Democrats yesterday tapped Sen. Jon Corzine of New Jersey to head the Democratic Senatorial Campaign Committee as it heads into the 2004 election cycle facing a Republican majority and new campaign-finance laws.

A first-term senator, Mr. Corzine, 55, will be in charge of fund raising, supporting incumbents and recruiting challengers for the 34 Senate seats up for election in 2004. He was appointed by Sen. Tom Daschle of South Dakota, the party's Senate leader.

"We will do well because we have the right issues, we're with the American people, we stand firm on homeland defense, we stand strong on the economy," Mr. Corzine said. "I think the last few days have demonstrated what many of us have talked about with respect to the economy; that there was not all well across this country. And where we made that case, we have done very well."

Sen. Debbie Stabenow, Michigan Democrat, will serve as the campaign committee vice chairman.

Democrats are coming off a good showing in a runoff elections in Louisiana on Saturday, where Sen. Mary L. Landrieu won a second term and state Rep. Rodney Alexander won an open congressional seat.

Those races provide a framework for victory, Democrats said, by proving the party can have credibility on foreign affairs while making inroads on other issues.

Sen. George Allen, the incoming chairman of the National Republican Senatorial Committee, said Republicans now have a chance to show they can govern, and they must step up to the challenge.

"I'm not going to worry about my counterpart. We're going to execute our plan, and that is to move a positive agenda forward," said Mr. Allen, Virginia Republican. Mr. Allen was unanimously elected to his slot by Senate Republicans.
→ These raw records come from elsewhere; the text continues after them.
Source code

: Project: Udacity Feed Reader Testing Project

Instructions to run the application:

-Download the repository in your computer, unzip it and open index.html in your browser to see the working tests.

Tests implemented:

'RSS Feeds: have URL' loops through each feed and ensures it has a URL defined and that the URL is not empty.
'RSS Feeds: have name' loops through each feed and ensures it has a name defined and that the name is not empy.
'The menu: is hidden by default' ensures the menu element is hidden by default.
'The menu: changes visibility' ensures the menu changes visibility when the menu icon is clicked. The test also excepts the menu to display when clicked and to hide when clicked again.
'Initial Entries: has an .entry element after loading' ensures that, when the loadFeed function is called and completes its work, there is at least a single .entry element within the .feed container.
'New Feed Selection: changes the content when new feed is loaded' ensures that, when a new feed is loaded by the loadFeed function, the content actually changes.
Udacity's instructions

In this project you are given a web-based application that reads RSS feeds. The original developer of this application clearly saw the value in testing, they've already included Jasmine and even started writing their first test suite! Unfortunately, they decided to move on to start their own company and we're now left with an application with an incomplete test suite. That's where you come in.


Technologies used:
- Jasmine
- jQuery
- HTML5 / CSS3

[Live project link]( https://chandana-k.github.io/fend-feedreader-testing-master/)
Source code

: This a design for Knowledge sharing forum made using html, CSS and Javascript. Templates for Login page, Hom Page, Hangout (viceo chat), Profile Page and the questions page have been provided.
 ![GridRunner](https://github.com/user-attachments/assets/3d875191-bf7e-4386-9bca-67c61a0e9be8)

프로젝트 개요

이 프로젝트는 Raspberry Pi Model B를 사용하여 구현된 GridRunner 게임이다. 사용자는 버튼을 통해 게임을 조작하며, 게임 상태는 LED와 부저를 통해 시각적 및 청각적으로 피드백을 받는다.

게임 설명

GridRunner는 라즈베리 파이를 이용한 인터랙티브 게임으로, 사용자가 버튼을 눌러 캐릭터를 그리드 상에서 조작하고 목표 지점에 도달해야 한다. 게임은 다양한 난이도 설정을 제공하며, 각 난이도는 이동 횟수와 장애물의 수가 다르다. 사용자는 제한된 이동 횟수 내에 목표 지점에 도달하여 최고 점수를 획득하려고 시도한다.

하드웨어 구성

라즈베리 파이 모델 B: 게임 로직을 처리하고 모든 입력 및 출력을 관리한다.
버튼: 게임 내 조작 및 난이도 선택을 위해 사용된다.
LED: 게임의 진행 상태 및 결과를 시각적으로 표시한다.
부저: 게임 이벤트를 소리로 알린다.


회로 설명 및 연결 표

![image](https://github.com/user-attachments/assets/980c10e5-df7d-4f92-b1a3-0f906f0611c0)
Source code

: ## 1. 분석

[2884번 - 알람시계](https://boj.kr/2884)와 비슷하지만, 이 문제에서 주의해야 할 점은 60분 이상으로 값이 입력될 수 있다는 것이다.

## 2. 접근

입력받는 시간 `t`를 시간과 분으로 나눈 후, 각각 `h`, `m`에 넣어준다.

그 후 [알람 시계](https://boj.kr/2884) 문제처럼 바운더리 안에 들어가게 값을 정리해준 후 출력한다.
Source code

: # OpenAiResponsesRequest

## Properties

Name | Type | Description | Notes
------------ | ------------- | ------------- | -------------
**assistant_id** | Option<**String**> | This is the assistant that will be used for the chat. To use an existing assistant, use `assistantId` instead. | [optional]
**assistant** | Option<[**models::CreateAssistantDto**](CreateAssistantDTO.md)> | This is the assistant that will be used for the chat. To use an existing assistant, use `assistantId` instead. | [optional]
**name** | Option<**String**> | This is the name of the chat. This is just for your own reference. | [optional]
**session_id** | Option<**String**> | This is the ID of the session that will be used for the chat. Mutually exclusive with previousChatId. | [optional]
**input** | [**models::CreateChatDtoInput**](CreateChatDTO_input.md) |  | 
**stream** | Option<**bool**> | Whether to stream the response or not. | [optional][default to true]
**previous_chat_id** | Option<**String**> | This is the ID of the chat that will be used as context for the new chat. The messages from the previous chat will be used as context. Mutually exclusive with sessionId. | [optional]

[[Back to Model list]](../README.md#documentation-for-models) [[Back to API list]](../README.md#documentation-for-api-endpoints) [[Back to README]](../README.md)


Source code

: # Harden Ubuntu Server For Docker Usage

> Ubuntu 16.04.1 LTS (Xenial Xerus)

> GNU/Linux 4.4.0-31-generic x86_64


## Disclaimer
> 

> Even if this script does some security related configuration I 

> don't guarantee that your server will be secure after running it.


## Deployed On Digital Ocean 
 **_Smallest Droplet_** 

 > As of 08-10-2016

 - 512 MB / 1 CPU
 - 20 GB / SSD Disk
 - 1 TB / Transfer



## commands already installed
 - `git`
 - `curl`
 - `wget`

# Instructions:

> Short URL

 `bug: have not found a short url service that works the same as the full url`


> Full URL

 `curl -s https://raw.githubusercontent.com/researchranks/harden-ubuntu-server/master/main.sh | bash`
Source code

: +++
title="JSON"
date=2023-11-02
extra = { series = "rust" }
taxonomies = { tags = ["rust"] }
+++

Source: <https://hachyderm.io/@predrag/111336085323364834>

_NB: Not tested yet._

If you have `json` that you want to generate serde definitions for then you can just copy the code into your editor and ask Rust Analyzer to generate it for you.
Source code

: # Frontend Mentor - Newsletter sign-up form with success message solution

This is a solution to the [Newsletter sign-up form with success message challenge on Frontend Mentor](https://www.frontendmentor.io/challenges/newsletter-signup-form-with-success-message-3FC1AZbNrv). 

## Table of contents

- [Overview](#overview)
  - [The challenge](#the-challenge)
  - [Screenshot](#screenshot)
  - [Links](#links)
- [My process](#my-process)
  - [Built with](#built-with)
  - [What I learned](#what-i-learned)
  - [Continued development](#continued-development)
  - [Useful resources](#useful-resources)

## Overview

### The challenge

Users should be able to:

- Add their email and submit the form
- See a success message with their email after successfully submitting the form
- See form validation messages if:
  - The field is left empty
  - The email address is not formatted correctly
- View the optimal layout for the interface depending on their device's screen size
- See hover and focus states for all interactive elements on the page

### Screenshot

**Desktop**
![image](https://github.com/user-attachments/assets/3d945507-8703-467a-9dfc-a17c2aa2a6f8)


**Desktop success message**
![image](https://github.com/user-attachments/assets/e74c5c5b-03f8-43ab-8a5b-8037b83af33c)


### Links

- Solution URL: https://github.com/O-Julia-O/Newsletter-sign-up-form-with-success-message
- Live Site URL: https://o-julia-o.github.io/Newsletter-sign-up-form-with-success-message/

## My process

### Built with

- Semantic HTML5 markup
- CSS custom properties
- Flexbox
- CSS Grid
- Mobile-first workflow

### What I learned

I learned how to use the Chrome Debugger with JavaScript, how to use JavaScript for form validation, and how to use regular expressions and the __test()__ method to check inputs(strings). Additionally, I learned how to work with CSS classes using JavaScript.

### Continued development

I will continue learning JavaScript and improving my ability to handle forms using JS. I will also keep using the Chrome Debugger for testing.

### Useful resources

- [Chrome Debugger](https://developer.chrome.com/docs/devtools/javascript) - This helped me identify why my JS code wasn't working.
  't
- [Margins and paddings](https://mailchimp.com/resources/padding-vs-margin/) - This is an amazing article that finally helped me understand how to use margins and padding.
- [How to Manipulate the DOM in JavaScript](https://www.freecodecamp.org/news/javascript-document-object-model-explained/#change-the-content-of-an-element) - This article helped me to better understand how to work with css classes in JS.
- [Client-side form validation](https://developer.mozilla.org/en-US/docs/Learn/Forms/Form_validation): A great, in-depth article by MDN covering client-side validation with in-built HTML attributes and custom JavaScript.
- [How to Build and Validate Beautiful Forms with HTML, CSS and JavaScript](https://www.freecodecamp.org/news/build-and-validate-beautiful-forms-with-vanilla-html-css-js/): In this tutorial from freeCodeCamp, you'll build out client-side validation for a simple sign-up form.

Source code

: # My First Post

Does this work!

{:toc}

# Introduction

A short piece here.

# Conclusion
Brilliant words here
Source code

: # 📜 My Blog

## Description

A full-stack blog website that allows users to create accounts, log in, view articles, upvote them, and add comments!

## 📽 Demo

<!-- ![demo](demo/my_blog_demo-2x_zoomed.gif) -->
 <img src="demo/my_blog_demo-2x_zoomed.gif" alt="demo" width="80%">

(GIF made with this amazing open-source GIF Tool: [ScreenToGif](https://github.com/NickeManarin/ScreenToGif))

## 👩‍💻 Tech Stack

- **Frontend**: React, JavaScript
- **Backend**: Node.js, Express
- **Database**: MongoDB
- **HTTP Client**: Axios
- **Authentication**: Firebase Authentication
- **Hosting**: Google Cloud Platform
There are 34 Senate seats up for election in 2004. Those seats are held by 19 Democrats and 15 Republicans.

Mr. Allen said he hasn't heard any Republican incumbents say they plan to retire. Democrats said they haven't heard of any retirements on their side, either.

In this past election cycle, the Democratic committee raised about $115 million while Republicans raised $109 million, according to the Center for Responsive Politics.

One challenge for both chairmen will be to work under the new campaign-finance rules that prohibit committees from raising the large "soft money" contributions they have relied on in recent years. Even though Democrats outraised Republicans overall, Republicans outraised Democrats in "hard money" $51 million to $38 million.

Mr. Corzine, though, said the new rules provide his party with a chance to "broaden the base of participation" by trying to appeal to new donors.